Dish Network and several Chinese broadcast companies have won a $4.4 million verdict against a Florida retailer accused of piracy.
According to a Dish announcement, a Florida bankruptcy court ruled that Amit Bhalla, an alleged retailer of IPTV streaming devices with unauthorized channels, cannot use a bankruptcy case to shield himself from liability stemming from a 2015 piracy lawsuit.
In 2016, a California federal court issued a permanent injunction against the Chinese manufacturers of the TVpad, preventing them from distributing several Chinese programming networks, China Central Television (CCT) and Hong Kong’s Television Broadcasts Limited (TVB), on so-called TVpad devices. Dish had exclusive rights to distribute these networks in the U.S. via its Sling TV virtual MVPD service.

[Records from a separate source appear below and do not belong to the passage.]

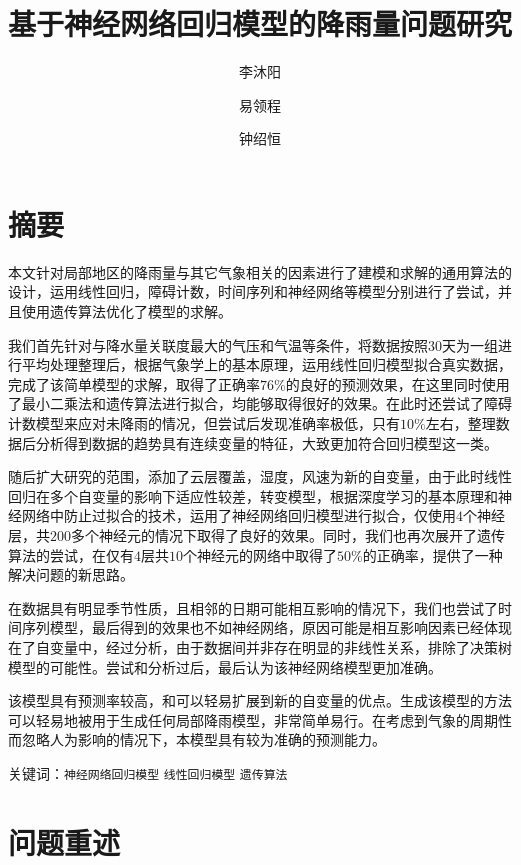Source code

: \documentclass[UTF8]{ctexart}
\title{基于神经网络回归模型的降雨量问题研究}
\author{李沐阳 \and 易领程 \and 钟绍恒}
\begin{document}
  \maketitle

  \newpage

  \tableofcontents


  \newpage

  \section{摘要}

本文针对局部地区的降雨量与其它气象相关的因素进行了建模和求解的通用算法的设计，运用线性回归，障碍计数，时间序列和神经网络等模型分别进行了尝试，并且使用遗传算法优化了模型的求解。

我们首先针对与降水量关联度最大的气压和气温等条件，将数据按照$30$天为一组进行平均处理整理后，根据气象学上的基本原理，运用线性回归模型拟合真实数据，完成了该简单模型的求解，取得了正确率$76 \%$的良好的预测效果，在这里同时使用了最小二乘法和遗传算法进行拟合，均能够取得很好的效果。在此时还尝试了障碍计数模型来应对未降雨的情况，但尝试后发现准确率极低，只有$10\%$左右，整理数据后分析得到数据的趋势具有连续变量的特征，大致更加符合回归模型这一类。

随后扩大研究的范围，添加了云层覆盖，湿度，风速为新的自变量，由于此时线性回归在多个自变量的影响下适应性较差，转变模型，根据深度学习的基本原理和神经网络中防止过拟合的技术，运用了神经网络回归模型进行拟合，仅使用$4$个神经层，共$200$多个神经元的情况下取得了良好的效果。同时，我们也再次展开了遗传算法的尝试，在仅有$4$层共$10$个神经元的网络中取得了$50\%$的正确率，提供了一种解决问题的新思路。

在数据具有明显季节性质，且相邻的日期可能相互影响的情况下，我们也尝试了时间序列模型，最后得到的效果也不如神经网络，原因可能是相互影响因素已经体现在了自变量中，经过分析，由于数据间并非存在明显的非线性关系，排除了决策树模型的可能性。尝试和分析过后，最后认为该神经网络模型更加准确。

该模型具有预测率较高，和可以轻易扩展到新的自变量的优点。生成该模型的方法可以轻易地被用于生成任何局部降雨模型，非常简单易行。在考虑到气象的周期性而忽略人为影响的情况下，本模型具有较为准确的预测能力。

关键词：\texttt{神经网络回归模型}  \texttt{线性回归模型}  \texttt{遗传算法}

  \newpage

  \section{问题重述}
\end{document}
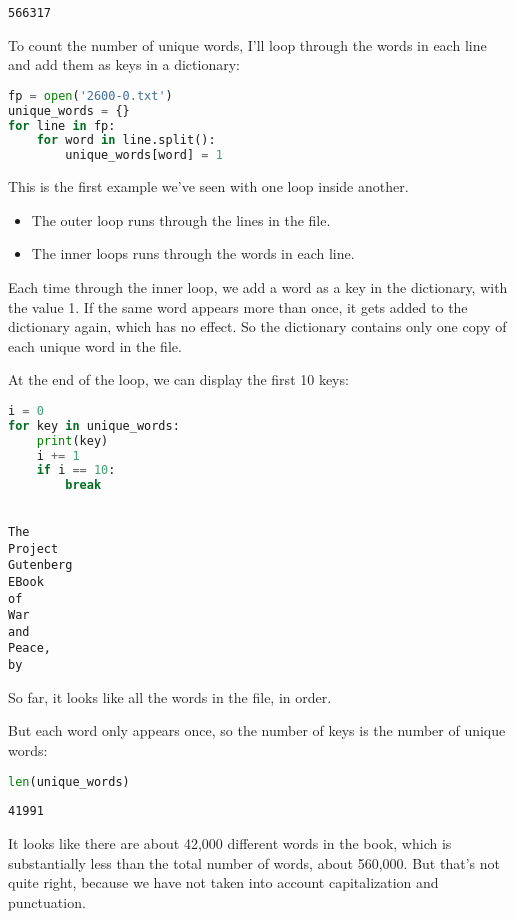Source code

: \begin{lstlisting}[]
566317
\end{lstlisting}

To count the number of unique words, I'll loop through the words in each
line and add them as keys in a dictionary:

\begin{lstlisting}[language=Python]
fp = open('2600-0.txt')
unique_words = {}
for line in fp:
    for word in line.split():
        unique_words[word] = 1
\end{lstlisting}

This is the first example we've seen with one loop inside another.

\begin{itemize}
\item
  The outer loop runs through the lines in the file.
\item
  The inner loops runs through the words in each line.
\end{itemize}

Each time through the inner loop, we add a word as a key in the
dictionary, with the value 1. If the same word appears more than once,
it gets added to the dictionary again, which has no effect. So the
dictionary contains only one copy of each unique word in the file.

At the end of the loop, we can display the first 10 keys:

\begin{lstlisting}[language=Python]
i = 0
for key in unique_words:
    print(key)
    i += 1
    if i == 10:
        break
\end{lstlisting}

\begin{lstlisting}[]

The
Project
Gutenberg
EBook
of
War
and
Peace,
by
\end{lstlisting}

So far, it looks like all the words in the file, in order.

But each word only appears once, so the number of keys is the number of
unique words:

\begin{lstlisting}[language=Python]
len(unique_words)
\end{lstlisting}

\begin{lstlisting}[]
41991
\end{lstlisting}

It looks like there are about 42,000 different words in the book, which
is substantially less than the total number of words, about 560,000. But
that's not quite right, because we have not taken into account
capitalization and punctuation.

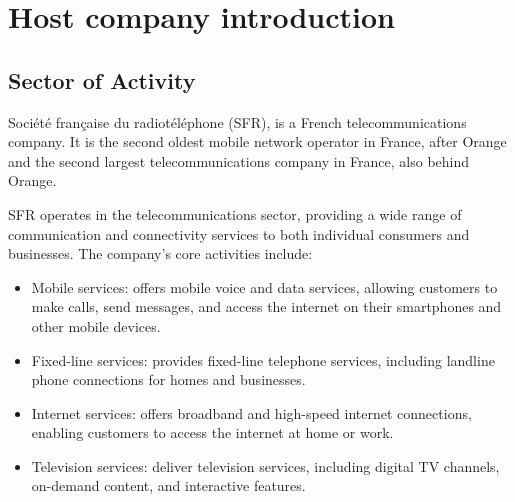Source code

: \chapter{Host company introduction}

\startcontents[chapters]

\section{Sector of Activity}

Société française du radiotéléphone (SFR), is a French telecommunications company. It is the second oldest mobile network operator in France, after Orange and the second largest telecommunications company in France, also behind Orange.

SFR operates in the telecommunications sector, providing a wide range of communication and connectivity services to both individual consumers and businesses. The company's core activities include:

\begin{itemize}

    \item  Mobile services: offers mobile voice and data services, allowing customers to make calls, send messages, and access the internet on their smartphones and other mobile devices.

    \item Fixed-line services: provides fixed-line telephone services, including landline phone connections for homes and businesses.

    \item Internet services: offers broadband and high-speed internet connections, enabling customers to access the internet at home or work.

    \item Television services: deliver television services, including digital TV channels, on-demand content, and interactive features.

\end{itemize}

The court later ordered the TVpad’s manufacturers and distributors (Bhalla being one of them) to stop manufacturing, selling and promoting the devices. It also ordered them to pay $55 million in damages to Dish, TVB and CCTV for infringing on copyrighted content.
Bhalla sought refuge in the U.S. Bankruptcy Court for the Middle District of Florida, but didn’t find it. The court issued a summary judgment ruling that the retailer must pay the plaintiffs $4.4 million for copyright and trademark infringement.
“This ruling sends an important message to retailers who think they can get away with profiting off pirated content: You will eventually be held accountable, and a bankruptcy filing will not protect you,” said Samuel Tsang, VP of operations for TVB USA. “Our hope is that, as a result of this ruling, retailers will stop selling content obtained through illegal means and instead serve their customers with legal, reliable content and devices.”